Crew Preps for Private Astronaut Arrival as Ax-3 Mission Nears Launch

The SpaceX Dragon Freedom spacecraft is pictured docked to the space station on May 28, 2023, during Axiom Space's second private astronaut mission, Axiom Mission-2.
The SpaceX Dragon Freedom spacecraft is pictured docked to the space station on May 28, 2023, during Axiom Space’s second private astronaut mission, Axiom Mission-2.

Four private astronauts are readying for launch to the International Space Station this week while the Expedition 70 crew ramps up microgravity research and maintenance tasks after yesterday’s off-duty day.

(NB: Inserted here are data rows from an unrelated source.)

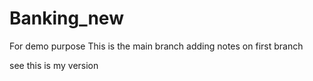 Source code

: # Banking_new
For demo purpose
This is the main branch
adding notes on first branch

see this is my version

The third private astronaut mission to the station, Axiom Mission 3 (Ax-3), is scheduled to liftoff from Launch Complex 39A at NASA’s Kennedy Space Center in Florida at 5:11 p.m. EST Wednesday, Jan. 17. Ax-3 crew members, Commander Michael López-Alegría, Pilot Walter Villadei of Italy, Mission Specialist Alper Gezeravcı of Turkey, and ESA (European Space Agency) project astronaut Marcus Wandt of Sweden, will make the trek to the orbital lab aboard the SpaceX Dragon spacecraft, docking at 5:15 a.m. Friday, Jan. 19. The quartet will spend about two weeks conducting science and research in microgravity before heading home.

Ahead of Ax-3 arrival, NASA Flight Engineer Loral O’Hara spent most of the day prepping station for new visitors. O’Hara inspected the airflow in crew quarters, prepped sleep accommodations for crew occupancy, and cleaned the liners and vents where the four private astronauts will sleep while aboard the orbital outpost.

ESA (European Space Agency) Commander Andreas Mogensen also prepped for Ax-3, completing training for Dragon rendezvous and docking. Afterward, he set up ECHO, which is equipped with motorized probs, for ground teams to perform remote maintenance activities.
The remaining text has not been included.